Mycroft was greatly embarrassed to see tears forming in Bunny’s eyes and to feel himself flush in consequence. He spotted Mummy casting glances around the edges of the marquee where various people sat. He coughed and asked, “Shall we go out to the marquee and wait for our song?”
Sherlock zipped around the corner with his plundered cake held in both hands, so he couldn’t stop his fall when Lord Wickham-Villiers stuck out a foot to trip Sherlock. Sherlock landed with a hard thud that hurt. The cake shot up from the plate and flew forward in compliance with the science of physics and Sir Isaac Newton’s Laws of Motion (which Mycroft had been attempting to explain to Sherlock, but had not the imagination to demonstrate with plates of cake). The cake landed icing side down on the hall rug. Wickham-Villiers and his sidekick Graeme McMenamin giggled. Sherlock tried to sit up, but discovered he couldn’t because Wickham-Villiers had his foot, and most of his weight, planted on Sherlock’s “cutlass.”

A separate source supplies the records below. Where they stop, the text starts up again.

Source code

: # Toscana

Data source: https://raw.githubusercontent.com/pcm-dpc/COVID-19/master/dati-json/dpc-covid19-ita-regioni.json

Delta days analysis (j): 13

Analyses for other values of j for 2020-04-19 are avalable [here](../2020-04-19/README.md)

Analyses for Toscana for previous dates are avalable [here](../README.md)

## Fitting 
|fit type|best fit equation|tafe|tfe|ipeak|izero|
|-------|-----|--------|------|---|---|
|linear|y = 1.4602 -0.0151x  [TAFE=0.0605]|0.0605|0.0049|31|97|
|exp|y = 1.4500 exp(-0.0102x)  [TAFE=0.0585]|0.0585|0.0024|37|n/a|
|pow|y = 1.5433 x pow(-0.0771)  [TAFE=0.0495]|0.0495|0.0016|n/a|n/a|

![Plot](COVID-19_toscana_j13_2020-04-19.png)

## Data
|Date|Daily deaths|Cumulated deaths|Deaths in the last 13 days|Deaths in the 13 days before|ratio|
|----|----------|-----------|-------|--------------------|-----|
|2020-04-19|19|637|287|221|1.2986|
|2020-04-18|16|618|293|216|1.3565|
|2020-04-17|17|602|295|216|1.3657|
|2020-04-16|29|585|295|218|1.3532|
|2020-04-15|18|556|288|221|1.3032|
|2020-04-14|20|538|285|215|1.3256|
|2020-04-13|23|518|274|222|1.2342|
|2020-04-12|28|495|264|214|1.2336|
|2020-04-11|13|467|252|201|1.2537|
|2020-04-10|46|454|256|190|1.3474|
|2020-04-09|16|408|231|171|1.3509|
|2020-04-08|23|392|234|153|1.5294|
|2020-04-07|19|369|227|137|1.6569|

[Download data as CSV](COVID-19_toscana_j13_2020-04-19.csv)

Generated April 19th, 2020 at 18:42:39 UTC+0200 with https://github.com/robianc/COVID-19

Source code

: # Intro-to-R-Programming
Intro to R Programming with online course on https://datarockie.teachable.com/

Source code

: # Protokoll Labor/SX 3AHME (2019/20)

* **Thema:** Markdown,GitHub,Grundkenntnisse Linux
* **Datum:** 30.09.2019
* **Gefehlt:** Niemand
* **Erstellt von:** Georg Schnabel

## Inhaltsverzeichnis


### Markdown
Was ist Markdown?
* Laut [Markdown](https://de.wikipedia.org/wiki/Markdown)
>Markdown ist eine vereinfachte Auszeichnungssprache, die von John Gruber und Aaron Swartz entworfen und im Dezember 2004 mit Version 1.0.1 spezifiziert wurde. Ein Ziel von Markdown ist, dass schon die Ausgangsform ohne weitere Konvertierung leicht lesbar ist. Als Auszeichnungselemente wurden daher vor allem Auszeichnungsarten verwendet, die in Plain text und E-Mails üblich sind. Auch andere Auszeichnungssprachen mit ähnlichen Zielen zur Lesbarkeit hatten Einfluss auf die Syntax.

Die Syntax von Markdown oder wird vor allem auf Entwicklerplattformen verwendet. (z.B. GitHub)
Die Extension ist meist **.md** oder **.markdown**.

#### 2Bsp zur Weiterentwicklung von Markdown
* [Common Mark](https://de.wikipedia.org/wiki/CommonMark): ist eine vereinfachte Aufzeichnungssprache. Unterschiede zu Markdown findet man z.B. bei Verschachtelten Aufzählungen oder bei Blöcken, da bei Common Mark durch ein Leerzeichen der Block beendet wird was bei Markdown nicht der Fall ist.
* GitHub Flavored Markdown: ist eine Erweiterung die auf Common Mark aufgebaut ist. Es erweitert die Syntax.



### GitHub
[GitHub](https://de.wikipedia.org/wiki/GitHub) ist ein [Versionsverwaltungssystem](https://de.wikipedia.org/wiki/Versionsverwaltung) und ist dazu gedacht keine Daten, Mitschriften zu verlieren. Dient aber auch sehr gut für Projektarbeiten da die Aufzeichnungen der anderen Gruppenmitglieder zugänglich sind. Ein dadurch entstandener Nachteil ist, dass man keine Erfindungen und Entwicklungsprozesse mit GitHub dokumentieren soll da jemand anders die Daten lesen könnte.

Sherlock twisted around as best he could and pushed at Wickham-Villiers. “Get off!” he commanded.
“Make me, squirt.”
This set the two older boys to snickering and giggling again. Sherlock tried some applied anatomy to the fleshiest part of Wickham-Villiers’ calf.
“Ow! The little sod pinched me!” Wickham-Villeirs said to McMenamin as he jumped back off the umbrella. Then he grabbed Sherlock up off the floor, hit Sherlock’s head, and shoved Sherlock back with his foot. Sherlock landed next to the upside-down cake. McMenamin was plucking at Wickham-Villiers sleeve and looking down the hall as he said, “I think someone’s coming.”
The older boy glared at Sherlock and said, “You’re lucky I’ve got something to do.” before he followed his friend around the corner.
Sherlock sat for a moment rubbing his head and scowling. Then Sherlock’s attention turned to the cake and the dawning realization that frosting was smeared all over Mummy’s hall rug. Sherlock could practically smell Mummy next to him!
Quickly, he forgot his own ills and raced to the bathroom, wet a washcloth, grabbed a towel, and returned the scene of his crime. He scooped the cake back onto the plate, scrubbed the frosting off the rug, and then dried it as best he could with the towel. As he was bent over rubbing the rug, he sniffed. After hiding all the evidence of his pirated cake in the laundry hamper, Sherlock returned and surveyed the rug. He bent to pick up Mycroft’s umbrella and sniffed again. Then he got down closer. If someone had been watching, Sherlock would have looked like a rather skinny hound on the scent as he crawled along the hallway sniffing the rug every few inches.
Mycroft’s umbrella sat abandoned at the other end with a definite angle in it.
Mycroft was beginning to believe this was the longest song in recorded history. It seemed he and Bunny had been dancing for half the night. He’d tried to hold her a reasonable arms distance, but halfway through, Mummy had come by dancing with Lord Hamilton and gave him The Look and managed to bump him closer to Bunny who immediately latched on like a limpet to a rocky outcrop in a tidal pool. Mycroft tried very hard not to flinch when she gave him the full Jaws smile before moving her head towards his neck to rest upon his shoulder. Fortunately, slow dancing for his generation required nothing more than swaying in place with occasional tiny steps in a one-two pattern to generate very slow turns. Even Mycroft couldn’t look too stupid doing the White Boy Two-Step in the middle of a crush of bodies that effectively prevented anything remotely athletic.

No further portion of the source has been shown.